▶ **How to complete this task**
Line by line, check the data for the string "factor" and state how many lines have it, nothing more.
START Input data
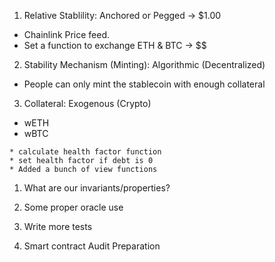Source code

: 1. Relative Stablility: Anchored or Pegged -> $1.00
  - Chainlink Price feed.
  - Set a function to exchange ETH & BTC -> $$
2. Stability Mechanism (Minting): Algorithmic (Decentralized)
  - People can only mint the stablecoin with enough collateral
3. Collateral: Exogenous (Crypto)
  - wETH
  -  wBTC

    * calculate health factor function
    * set health factor if debt is 0
    * Added a bunch of view functions

1. What are our invariants/properties?

1. Some proper oracle use 
2. Write more tests
3. Smart contract Audit Preparation

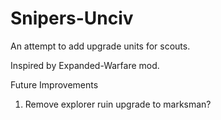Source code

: # Snipers-Unciv

An attempt to add upgrade units for scouts.

Inspired by Expanded-Warfare mod.

Future Improvements
1. Remove explorer ruin upgrade to marksman?
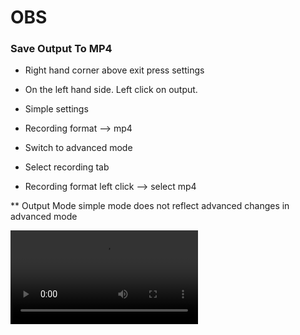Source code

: # OBS

### Save Output To MP4

- Right hand corner above exit press settings
- On the left hand side. Left click on output.  
  
- Simple settings
- Recording format --> mp4  
  
- Switch to advanced mode
- Select recording tab
- Recording format left click --> select mp4  


** Output Mode simple mode does not reflect advanced changes in advanced mode

<video controls>
    <source src="./assets/save-output-as-MP4.mp4" type="video/mp4">
    Your browser does not support the video tag.
</video> 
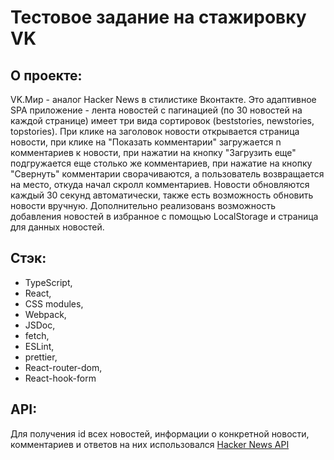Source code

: # Тестовое задание на стажировку VK

## О проекте:
VK.Мир - аналог Hacker News в стилистике Вконтакте. Это адаптивное SPA приложение - лента новостей с пагинацией (по 30 новостей на каждой странице) имеет три вида сортировок (beststories, newstories, topstories). При клике на заголовок новости открывается страница новости, при клике на "Показать комментарии" загружается n комментариев к новости, при нажатии на кнопку "Загрузить еще" подгружается еще столько же комментариев, при нажатие на кнопку "Свернуть" комментарии сворачиваются, а пользователь возвращается на место, откуда начал скролл комментариев. Новости обновляются каждый 30 секунд автоматически, также есть возможность обновить новости вручную. Дополнительно реализованs возможность добавления новостей в избранное с помощью LocalStorage и страница для данных новостей. 

## Стэк:
- TypeScript,
- React,
- CSS modules,
- Webpack,
- JSDoc,
- fetch,
- ESLint,
- prettier,
- React-router-dom,
- React-hook-form

## API:
Для получения id всех новостей, информации о конкретной новости, комментариев и ответов на них использовался [Hacker News API](https://github.com/HackerNews/API)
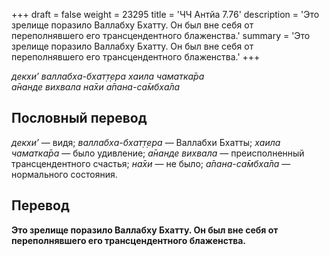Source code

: +++
draft = false
weight = 23295
title = 'ЧЧ Антйа 7.76'
description = 'Это зрелище поразило Валлабху Бхатту. Он был вне себя от переполнявшего его трансцендентного блаженства.'
summary = 'Это зрелище поразило Валлабху Бхатту. Он был вне себя от переполнявшего его трансцендентного блаженства.'
+++

_декхи’ валлабха-бхат̣т̣ера хаила чаматка̄ра  
а̄нанде вихвала на̄хи а̄пана-са̄мбха̄ла_

## Пословный перевод

_декхи’_ — видя; _валлабха_\-_бхат̣т̣ера_ — Валлабхи Бхатты; _хаила_ _чаматка̄ра_ — было удивление; _а̄нанде_ _вихвала_ — преисполненный трансцендентного счастья; _на̄хи_ — не было; _а̄пана_\-_са̄мбха̄ла_ — нормального состояния.

## Перевод

**Это зрелище поразило Валлабху Бхатту. Он был вне себя от переполнявшего его трансцендентного блаженства.**
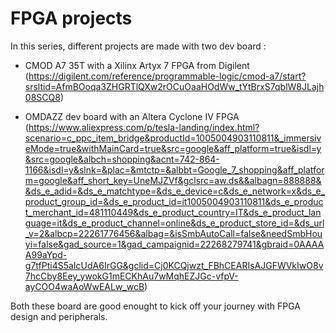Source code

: # FPGA projects

In this series, different projects are made with two dev board : 

+ CMOD A7 35T with a Xilinx Artyx 7 FPGA from Digilent (https://digilent.com/reference/programmable-logic/cmod-a7/start?srsltid=AfmBOoqa3ZHGRTlQXw2rOCuOaaHOdWw_tYtBrxS7qblW8JLajh08SCQ8)
 
+ OMDAZZ dev board with an Altera Cyclone IV FPGA (https://www.aliexpress.com/p/tesla-landing/index.html?scenario=c_ppc_item_bridge&productId=1005004903110811&_immersiveMode=true&withMainCard=true&src=google&aff_platform=true&isdl=y&src=google&albch=shopping&acnt=742-864-1166&isdl=y&slnk=&plac=&mtctp=&albbt=Google_7_shopping&aff_platform=google&aff_short_key=UneMJZVf&gclsrc=aw.ds&&albagn=888888&&ds_e_adid=&ds_e_matchtype=&ds_e_device=c&ds_e_network=x&ds_e_product_group_id=&ds_e_product_id=it1005004903110811&ds_e_product_merchant_id=481110449&ds_e_product_country=IT&ds_e_product_language=it&ds_e_product_channel=online&ds_e_product_store_id=&ds_url_v=2&albcp=22261776456&albag=&isSmbAutoCall=false&needSmbHouyi=false&gad_source=1&gad_campaignid=22268279741&gbraid=0AAAAA99aYpd-g7tfPti4S5aIcUdA6IrGG&gclid=Cj0KCQjwzt_FBhCEARIsAJGFWVkIwO8v7hcCby8Eey_ywokG1mECKhAu7wMqhEZJGc-vfpV-ayCOO4waAoWwEALw_wcB)

Both these board are good enought to kick off your journey with FPGA design and peripherals.

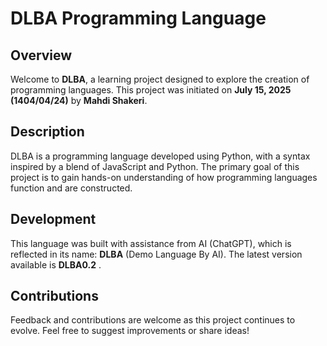 # DLBA Programming Language

## Overview

Welcome to **DLBA**, a learning project designed to explore the creation of programming languages. This project was initiated on **July 15, 2025 (1404/04/24)** by **Mahdi Shakeri**.

## Description

DLBA is a programming language developed using Python, with a syntax inspired by a blend of JavaScript and Python. The primary goal of this project is to gain hands-on understanding of how programming languages function and are constructed.

## Development

This language was built with assistance from AI (ChatGPT), which is reflected in its name: **DLBA** (Demo Language By AI). The latest version available is **DLBA0.2** .

## Contributions

Feedback and contributions are welcome as this project continues to evolve. Feel free to suggest improvements or share ideas!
END Input data
▶ **Finished task**
2